La Certosa di San Lorenzo, conosciuta anche come Certosa di Padula, è la più grande certosa in Italia, con una superficie di oltre 51.500 m. Vanta, inoltre, il chiostro più grande del mondo. Fu fondata dal conte Tommaso Sanseverino nel 1306 in un’area che oggi è parte del Parco Nazionale del Cilento e del Vallo di Diano. L’antica e illustrissima famiglia Sanseverino riuscì, attraverso tale fondazione, ad ottenere il benestare del re di Napoli, Carlo II d’Angiò, che nominò Tommaso Connestabile del Regno. Di sicuro, quindi, accanto alle motivazioni di stampo devozionale, ve ne furono altre legate alla sfera politica. Determinante, senz’altro, fu la comune origine francese dell’ordine monacale con la dinastia Angioina, che gradì ampiamente l’appoggio dato a quell’ordine.
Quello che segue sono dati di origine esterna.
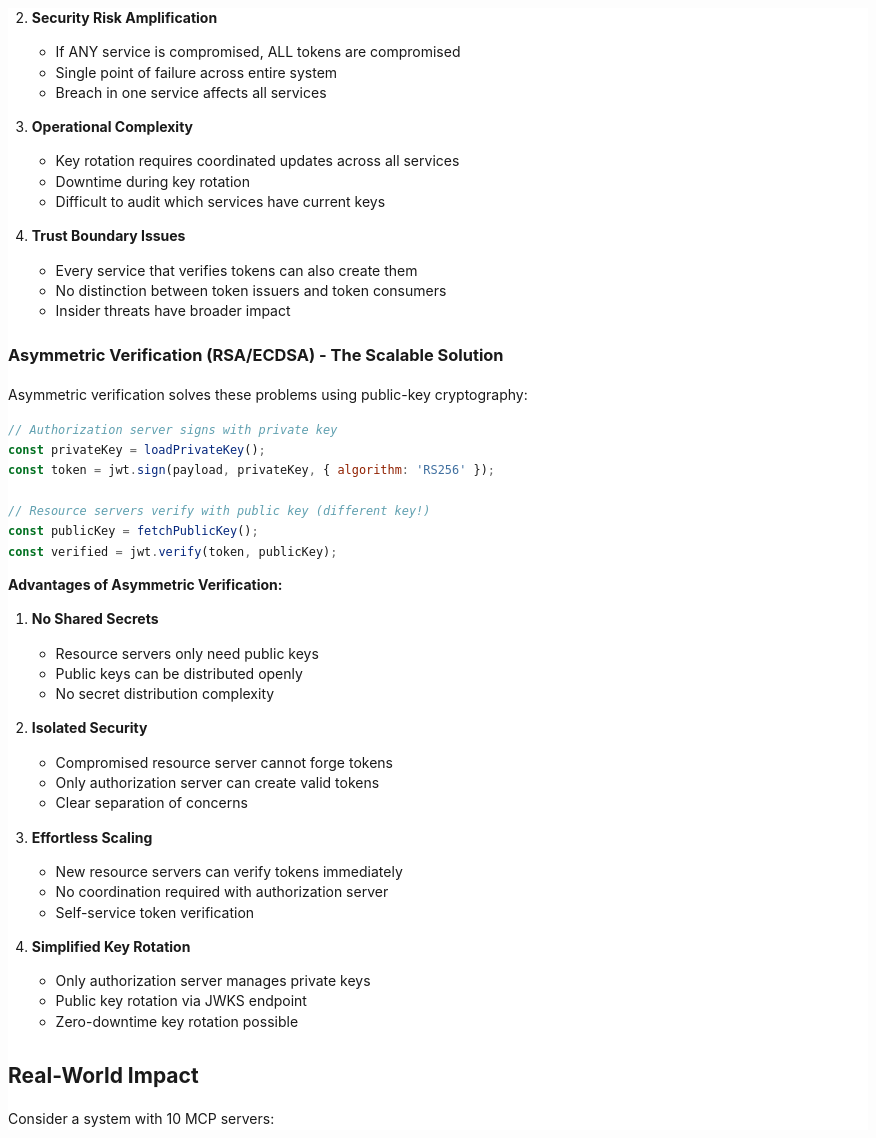 2. **Security Risk Amplification**
   - If ANY service is compromised, ALL tokens are compromised
   - Single point of failure across entire system
   - Breach in one service affects all services

3. **Operational Complexity**
   - Key rotation requires coordinated updates across all services
   - Downtime during key rotation
   - Difficult to audit which services have current keys

4. **Trust Boundary Issues**
   - Every service that verifies tokens can also create them
   - No distinction between token issuers and token consumers
   - Insider threats have broader impact

### Asymmetric Verification (RSA/ECDSA) - The Scalable Solution

Asymmetric verification solves these problems using public-key cryptography:

```javascript
// Authorization server signs with private key
const privateKey = loadPrivateKey();
const token = jwt.sign(payload, privateKey, { algorithm: 'RS256' });

// Resource servers verify with public key (different key!)
const publicKey = fetchPublicKey();
const verified = jwt.verify(token, publicKey);
```

**Advantages of Asymmetric Verification:**

1. **No Shared Secrets**
   - Resource servers only need public keys
   - Public keys can be distributed openly
   - No secret distribution complexity

2. **Isolated Security**
   - Compromised resource server cannot forge tokens
   - Only authorization server can create valid tokens
   - Clear separation of concerns

3. **Effortless Scaling**
   - New resource servers can verify tokens immediately
   - No coordination required with authorization server
   - Self-service token verification

4. **Simplified Key Rotation**
   - Only authorization server manages private keys
   - Public key rotation via JWKS endpoint
   - Zero-downtime key rotation possible

## Real-World Impact

Consider a system with 10 MCP servers:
La storia della Certosa copre un periodo storico molto vasto, di circa 450 anni. I padri certosini riuscirono ad accumulare una serie di beni e proprietà al punto tale da riuscire ad amministrare gran parte dei territori del Mezzogiorno. Numerose furono le opere d’arte e i capolavori che furono realizzati per decorare l’interno del complesso. Alcuni di essi, purtroppo, furono trafugati a seguito dell’invasione napoleonica (1806), che provocò un’ingente dispersione del patrimonio artistico e librario presente all’interno della Certosa. Dopo la restaurazione i Padri riuscirono ad riprendere nuovamente possesso del monastero, ma solo per pochi anni, poichè con l’Unità d’Italia, l’ordine venne definitivamente soppresso. L’edificio venne, così, adibito prima come campo di prigionia e poi come orfanotrofio, per poi essere dichiarato finalmente monumento nazionale e sito UNESCO nel 1998.
L’impianto costruttivo della Certosa rispecchia perfettamente il canone imposto dalla regola : la suddivisione in “casa bassa” e “casa alta“. La prima era il luogo riservato ai Conversi, monaci che avevano la possibilità di interagire con il mondo esterno. Essi si occupavano di tutte le mansioni di stampo pratico / funzionale; necessarie per il sostentamento dei membri della comunità : granai, stalle, lavanderia, spezieria, forno ecc.. La casa alta, invece, era il luogo dove si rispettava la più rigida clausura; era presente la Chiesa (uno dei pochi luoghi di ritrovo dei Padri), il refettorio e le varie celle.
I monaci certosini vivevano la gran parte della propria giornata all’interno della propria cella dedicandosi allo studio e alla meditazione nella continua ricerca di Dio. Erano composte da due ambienti e da una piccola loggia coperta che dava accesso all’orto, dove i certosini coltivavano piante officinali, fiori e verdure. L’accesso delle celle si affacciava sul famoso Chiostro grande, elemento di maggiore spicco del complesso. Il Chiostro si sviluppa su due livelli; in basso il portico con le celle dei padri, in alto la galleria finestrata utilizzata per la passeggiata settimanale.
Tale galleria era collegata attraverso uno Scalone Ellittico. Firmato da Gaetano Barba, allievo del Vanvitelli, fu l’ ultima opera che i padri riuscirono ad ordinare e a vedere realizzata prima dell’arrivo dei francesi. Si tratta di uno scalone a doppia rampa, maestoso elemento scenografico illuminato da sette grandi aperture che spaziavano sul paesaggio circostante. Lo scalone rispecchia perfettamente i canoni dello stile Vanvitelliano e del gusto tardo barocco; che riuscì, grazie ai Certosini, a penetrare anche negli angoli più lontani del Regno di Napoli.